Nurse-delivered sleep restriction therapy may be effective for insomnia
Brief, nurse-delivered sleep restriction therapy in primary care reduced insomnia symptoms and appeared cost-effective, an English trial found.
Participants who received nurse-delivered sleep restriction therapy, defined as “systematically restricting and regularizing time in bed to consolidate and stabilize sleep,” reported less severe insomnia than those given a booklet on sleep hygiene, a study found.
To assess the clinical and cost-effectiveness of sleep restriction therapy, researchers conducted a pragmatic, superiority, open-label, randomized controlled trial of sleep restriction therapy versus sleep hygiene. Adults with insomnia disorder were recruited from 35 general practices across England and randomly assigned 1:1 to either four sessions of nurse-delivered sleep restriction therapy plus a sleep hygiene booklet or to a sleep hygiene booklet only. Sleep restriction sessions were conducted once a week for four weeks, with two in-person sessions and two over the phone. Usual care was not restricted for either group.

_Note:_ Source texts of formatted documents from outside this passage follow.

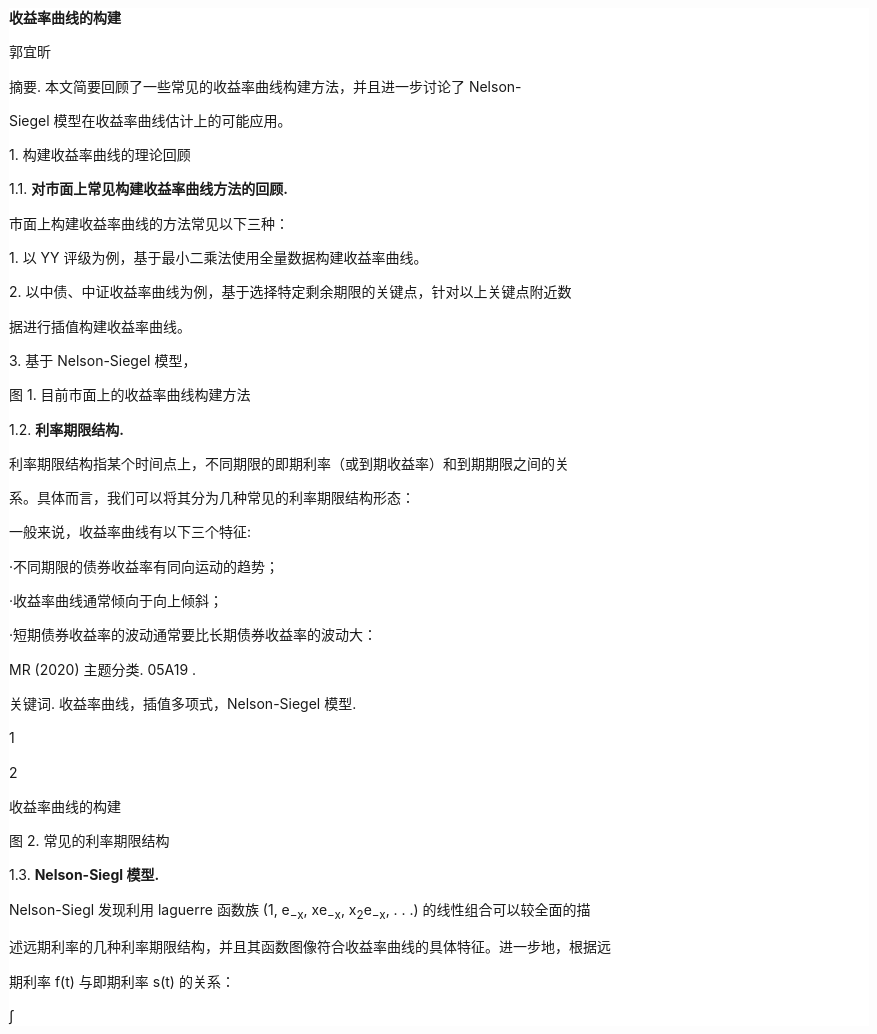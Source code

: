 ﻿<a name="br1"></a> 

**收益率曲线的构建**

郭宜昕

摘要. 本文简要回顾了一些常见的收益率曲线构建方法，并且进一步讨论了 Nelson-

Siegel 模型在收益率曲线估计上的可能应用。

1\. 构建收益率曲线的理论回顾

1\.1. **对市面上常见构建收益率曲线方法的回顾.**

市面上构建收益率曲线的方法常见以下三种：

1\. 以 YY 评级为例，基于最小二乘法使用全量数据构建收益率曲线。

2\. 以中债、中证收益率曲线为例，基于选择特定剩余期限的关键点，针对以上关键点附近数

据进行插值构建收益率曲线。

3\. 基于 Nelson-Siegel 模型，

图 1. 目前市面上的收益率曲线构建方法

1\.2. **利率期限结构.**

利率期限结构指某个时间点上，不同期限的即期利率（或到期收益率）和到期期限之间的关

系。具体而言，我们可以将其分为几种常见的利率期限结构形态：

一般来说，收益率曲线有以下三个特征:

·不同期限的债券收益率有同向运动的趋势；

·收益率曲线通常倾向于向上倾斜；

·短期债券收益率的波动通常要比长期债券收益率的波动大：

MR (2020) 主题分类. 05A19 .

关键词. 收益率曲线，插值多项式，Nelson-Siegel 模型.

1



<a name="br2"></a> 

2

收益率曲线的构建

图 2. 常见的利率期限结构

1\.3. **Nelson-Siegl 模型.**

Nelson-Siegl 发现利用 laguerre 函数族 (1, e<sub>−x</sub>, xe<sub>−x</sub>, x<sub>2</sub>e<sub>−x</sub>, . . .) 的线性组合可以较全面的描

述远期利率的几种利率期限结构，并且其函数图像符合收益率曲线的具体特征。进一步地，根据远

期利率 f(t) 与即期利率 s(t) 的关系：

∫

The primary endpoint was self-reported insomnia severity at six months as measured with the insomnia severity index (ISI). Secondary outcomes were health-related quality of life, sleep-related quality of life, depressive symptoms, work productivity, sleep effort, and presleep arousal. The primary analysis included participants who contributed at least one outcome measurement. Cost-effectiveness was expressed in terms of incremental cost per quality-adjusted life-year (QALY) gained. Results were published Aug. 10 by The Lancet.

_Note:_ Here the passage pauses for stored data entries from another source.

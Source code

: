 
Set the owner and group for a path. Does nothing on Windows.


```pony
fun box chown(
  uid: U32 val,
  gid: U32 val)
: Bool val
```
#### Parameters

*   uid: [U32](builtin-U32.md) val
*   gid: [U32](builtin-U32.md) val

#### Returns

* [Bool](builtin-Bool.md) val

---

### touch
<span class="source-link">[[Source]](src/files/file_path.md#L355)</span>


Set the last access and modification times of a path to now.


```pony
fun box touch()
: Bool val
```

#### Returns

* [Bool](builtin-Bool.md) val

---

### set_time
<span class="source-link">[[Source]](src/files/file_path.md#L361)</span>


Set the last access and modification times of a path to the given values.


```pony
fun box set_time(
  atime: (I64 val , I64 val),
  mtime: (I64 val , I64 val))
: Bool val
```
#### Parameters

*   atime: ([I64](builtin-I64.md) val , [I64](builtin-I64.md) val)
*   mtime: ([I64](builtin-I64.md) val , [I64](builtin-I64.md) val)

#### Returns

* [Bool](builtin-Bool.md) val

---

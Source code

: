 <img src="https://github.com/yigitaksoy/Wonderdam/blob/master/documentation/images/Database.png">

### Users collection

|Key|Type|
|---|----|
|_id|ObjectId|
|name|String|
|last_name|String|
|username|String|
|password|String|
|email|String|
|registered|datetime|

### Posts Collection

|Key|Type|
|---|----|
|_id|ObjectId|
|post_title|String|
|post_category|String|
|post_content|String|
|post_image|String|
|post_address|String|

From August 2018 to March 2020, 321 patients were randomly assigned to the sleep restriction therapy and 321 were assigned to sleep hygiene. Mean age was 55.4 years (range, 19 to 88 years), and 489 (76.2%) were women. At six months, mean ISI score was significantly lower in the sleep restriction therapy group, at 10.9 (SD, 5.5) versus 13.9 (SD, 5.2) for sleep hygiene (adjusted mean difference, –3.05 [95% CI, –3.83 to –2.28]; P<0.0001). The incremental cost per QALY gained was £2,076, giving a 95.3% probability that treatment was cost-effective at a cost-effectiveness threshold of £20,000. Eight participants in each group had serious adverse events, none of which were related to the intervention.
The researchers noted that while multicomponent cognitive-behavioral therapy is the recommended first-line treatment for insomnia, access to it is very limited, and sleep restriction therapy could be delivered as a brief single-component intervention by generalists in primary care.

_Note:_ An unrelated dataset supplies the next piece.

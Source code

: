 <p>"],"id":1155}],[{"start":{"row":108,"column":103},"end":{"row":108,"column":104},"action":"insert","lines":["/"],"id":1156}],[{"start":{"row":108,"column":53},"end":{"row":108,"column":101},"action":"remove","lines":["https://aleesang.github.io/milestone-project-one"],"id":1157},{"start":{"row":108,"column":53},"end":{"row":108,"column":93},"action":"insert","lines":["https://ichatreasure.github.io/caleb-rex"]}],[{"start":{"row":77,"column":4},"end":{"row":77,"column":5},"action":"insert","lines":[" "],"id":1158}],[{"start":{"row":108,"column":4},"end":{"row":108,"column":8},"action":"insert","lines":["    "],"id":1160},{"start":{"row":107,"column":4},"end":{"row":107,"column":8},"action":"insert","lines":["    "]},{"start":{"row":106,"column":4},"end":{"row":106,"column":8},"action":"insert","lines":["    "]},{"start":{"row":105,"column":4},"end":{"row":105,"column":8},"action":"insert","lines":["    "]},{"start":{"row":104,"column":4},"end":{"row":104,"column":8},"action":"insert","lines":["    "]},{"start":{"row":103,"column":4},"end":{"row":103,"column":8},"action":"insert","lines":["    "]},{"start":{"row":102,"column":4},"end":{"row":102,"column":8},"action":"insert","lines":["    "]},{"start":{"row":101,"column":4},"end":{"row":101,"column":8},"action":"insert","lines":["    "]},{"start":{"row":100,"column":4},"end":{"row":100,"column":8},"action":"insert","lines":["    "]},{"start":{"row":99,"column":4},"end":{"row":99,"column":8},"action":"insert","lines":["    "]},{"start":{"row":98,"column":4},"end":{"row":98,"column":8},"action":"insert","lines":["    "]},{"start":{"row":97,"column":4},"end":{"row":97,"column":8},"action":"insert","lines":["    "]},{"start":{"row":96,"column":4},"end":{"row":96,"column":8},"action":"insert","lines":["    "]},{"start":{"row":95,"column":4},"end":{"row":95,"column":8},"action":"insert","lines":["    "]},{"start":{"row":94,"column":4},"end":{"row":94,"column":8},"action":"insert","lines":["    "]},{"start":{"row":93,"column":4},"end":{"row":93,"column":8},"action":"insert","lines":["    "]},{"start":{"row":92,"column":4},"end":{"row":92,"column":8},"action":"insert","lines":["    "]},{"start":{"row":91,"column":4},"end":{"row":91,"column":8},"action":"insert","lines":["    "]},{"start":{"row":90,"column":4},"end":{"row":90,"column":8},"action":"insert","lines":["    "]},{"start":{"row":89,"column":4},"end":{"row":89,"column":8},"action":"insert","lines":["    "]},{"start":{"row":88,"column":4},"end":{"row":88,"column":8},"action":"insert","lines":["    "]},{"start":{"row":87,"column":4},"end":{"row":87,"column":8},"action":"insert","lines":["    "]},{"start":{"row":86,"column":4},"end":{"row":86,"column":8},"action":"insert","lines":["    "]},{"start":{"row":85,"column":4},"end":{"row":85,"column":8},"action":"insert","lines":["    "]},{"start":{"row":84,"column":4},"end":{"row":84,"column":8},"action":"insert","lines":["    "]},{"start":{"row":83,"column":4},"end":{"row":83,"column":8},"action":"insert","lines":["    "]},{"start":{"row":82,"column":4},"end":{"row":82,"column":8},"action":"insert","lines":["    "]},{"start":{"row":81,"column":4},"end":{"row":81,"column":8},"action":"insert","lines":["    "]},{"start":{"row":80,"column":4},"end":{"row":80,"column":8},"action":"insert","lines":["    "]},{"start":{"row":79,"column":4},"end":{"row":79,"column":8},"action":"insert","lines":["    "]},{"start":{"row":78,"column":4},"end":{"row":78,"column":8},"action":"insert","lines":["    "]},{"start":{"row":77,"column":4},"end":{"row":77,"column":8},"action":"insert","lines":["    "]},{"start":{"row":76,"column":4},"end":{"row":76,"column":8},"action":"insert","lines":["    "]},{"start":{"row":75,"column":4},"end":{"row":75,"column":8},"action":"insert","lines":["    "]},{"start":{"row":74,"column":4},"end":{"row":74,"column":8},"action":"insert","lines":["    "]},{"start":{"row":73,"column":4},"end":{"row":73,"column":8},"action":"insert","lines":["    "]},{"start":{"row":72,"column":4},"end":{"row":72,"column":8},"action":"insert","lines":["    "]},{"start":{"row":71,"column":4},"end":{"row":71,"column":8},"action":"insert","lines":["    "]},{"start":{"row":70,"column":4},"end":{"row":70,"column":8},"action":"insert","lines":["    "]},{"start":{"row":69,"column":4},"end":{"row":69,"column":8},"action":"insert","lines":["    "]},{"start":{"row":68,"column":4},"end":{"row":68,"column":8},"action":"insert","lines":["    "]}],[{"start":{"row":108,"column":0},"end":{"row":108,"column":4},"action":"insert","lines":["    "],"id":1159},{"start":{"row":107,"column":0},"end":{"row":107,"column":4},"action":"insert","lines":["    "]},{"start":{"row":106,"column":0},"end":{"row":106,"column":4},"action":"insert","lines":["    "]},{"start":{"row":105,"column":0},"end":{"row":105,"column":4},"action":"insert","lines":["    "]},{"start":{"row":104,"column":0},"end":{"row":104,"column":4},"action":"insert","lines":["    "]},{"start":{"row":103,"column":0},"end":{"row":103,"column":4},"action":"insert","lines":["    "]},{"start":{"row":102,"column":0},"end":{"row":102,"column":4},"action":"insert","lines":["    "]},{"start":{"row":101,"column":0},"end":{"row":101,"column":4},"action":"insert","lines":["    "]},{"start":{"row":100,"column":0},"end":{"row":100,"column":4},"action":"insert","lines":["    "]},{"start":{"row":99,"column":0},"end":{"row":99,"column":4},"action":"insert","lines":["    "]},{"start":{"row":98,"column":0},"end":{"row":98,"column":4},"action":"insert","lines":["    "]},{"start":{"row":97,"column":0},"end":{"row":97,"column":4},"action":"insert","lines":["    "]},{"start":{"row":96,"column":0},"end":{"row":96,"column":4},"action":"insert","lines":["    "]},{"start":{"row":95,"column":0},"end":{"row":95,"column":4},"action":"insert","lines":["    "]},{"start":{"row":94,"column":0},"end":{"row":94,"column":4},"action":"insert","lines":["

“The trial shows that nurses without previous clinical experience of sleep disorders or sleep intervention can be successfully trained to deliver sleep restriction therapy in a brief and manualised manner, and with high levels of fidelity,” the authors wrote. “Results indicate superiority of nurse-delivered sleep restriction therapy over sleep hygiene in reducing insomnia symptoms at all timepoints.” In addition, sleep restriction therapy was associated with improvements in depressive symptoms, mental health-related quality of life, sleep-related quality of life, and work productivity, they noted.